╭─ Exercise material
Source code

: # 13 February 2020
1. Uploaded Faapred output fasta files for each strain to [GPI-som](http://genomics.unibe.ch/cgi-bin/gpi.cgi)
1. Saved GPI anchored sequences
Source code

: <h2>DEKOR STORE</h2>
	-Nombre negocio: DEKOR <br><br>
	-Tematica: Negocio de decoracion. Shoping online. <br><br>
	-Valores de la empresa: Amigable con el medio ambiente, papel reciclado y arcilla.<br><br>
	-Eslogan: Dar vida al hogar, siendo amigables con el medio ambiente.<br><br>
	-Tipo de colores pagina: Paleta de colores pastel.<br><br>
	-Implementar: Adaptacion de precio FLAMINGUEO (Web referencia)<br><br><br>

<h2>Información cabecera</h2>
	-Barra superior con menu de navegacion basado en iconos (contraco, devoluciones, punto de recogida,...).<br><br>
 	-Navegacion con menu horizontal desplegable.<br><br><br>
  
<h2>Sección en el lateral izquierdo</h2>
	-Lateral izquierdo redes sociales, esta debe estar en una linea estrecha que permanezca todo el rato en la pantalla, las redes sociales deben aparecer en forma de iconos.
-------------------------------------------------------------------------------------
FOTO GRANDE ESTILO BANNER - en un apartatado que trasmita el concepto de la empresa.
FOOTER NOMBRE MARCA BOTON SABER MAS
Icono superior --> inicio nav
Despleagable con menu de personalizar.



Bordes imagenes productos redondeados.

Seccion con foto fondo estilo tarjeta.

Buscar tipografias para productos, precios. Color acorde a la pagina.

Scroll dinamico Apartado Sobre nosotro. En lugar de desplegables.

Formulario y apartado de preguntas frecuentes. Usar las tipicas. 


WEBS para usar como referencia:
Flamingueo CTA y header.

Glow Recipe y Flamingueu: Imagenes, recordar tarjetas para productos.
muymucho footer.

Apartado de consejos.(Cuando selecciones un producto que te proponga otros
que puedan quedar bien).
╰─
## Assignment:
Print every line of the records above without a single difference.

## Solution for this problem:
Source code

: # 13 February 2020
1. Uploaded Faapred output fasta files for each strain to [GPI-som](http://genomics.unibe.ch/cgi-bin/gpi.cgi)
1. Saved GPI anchored sequences
Source code

: <h2>DEKOR STORE</h2>
	-Nombre negocio: DEKOR <br><br>
	-Tematica: Negocio de decoracion. Shoping online. <br><br>
	-Valores de la empresa: Amigable con el medio ambiente, papel reciclado y arcilla.<br><br>
	-Eslogan: Dar vida al hogar, siendo amigables con el medio ambiente.<br><br>
	-Tipo de colores pagina: Paleta de colores pastel.<br><br>
	-Implementar: Adaptacion de precio FLAMINGUEO (Web referencia)<br><br><br>

<h2>Información cabecera</h2>
	-Barra superior con menu de navegacion basado en iconos (contraco, devoluciones, punto de recogida,...).<br><br>
 	-Navegacion con menu horizontal desplegable.<br><br><br>
  
<h2>Sección en el lateral izquierdo</h2>
	-Lateral izquierdo redes sociales, esta debe estar en una linea estrecha que permanezca todo el rato en la pantalla, las redes sociales deben aparecer en forma de iconos.
-------------------------------------------------------------------------------------
FOTO GRANDE ESTILO BANNER - en un apartatado que trasmita el concepto de la empresa.
FOOTER NOMBRE MARCA BOTON SABER MAS
Icono superior --> inicio nav
Despleagable con menu de personalizar.



Bordes imagenes productos redondeados.

Seccion con foto fondo estilo tarjeta.

Buscar tipografias para productos, precios. Color acorde a la pagina.

Scroll dinamico Apartado Sobre nosotro. En lugar de desplegables.

Formulario y apartado de preguntas frecuentes. Usar las tipicas. 


WEBS para usar como referencia:
Flamingueo CTA y header.

Glow Recipe y Flamingueu: Imagenes, recordar tarjetas para productos.
muymucho footer.

Apartado de consejos.(Cuando selecciones un producto que te proponga otros
que puedan quedar bien).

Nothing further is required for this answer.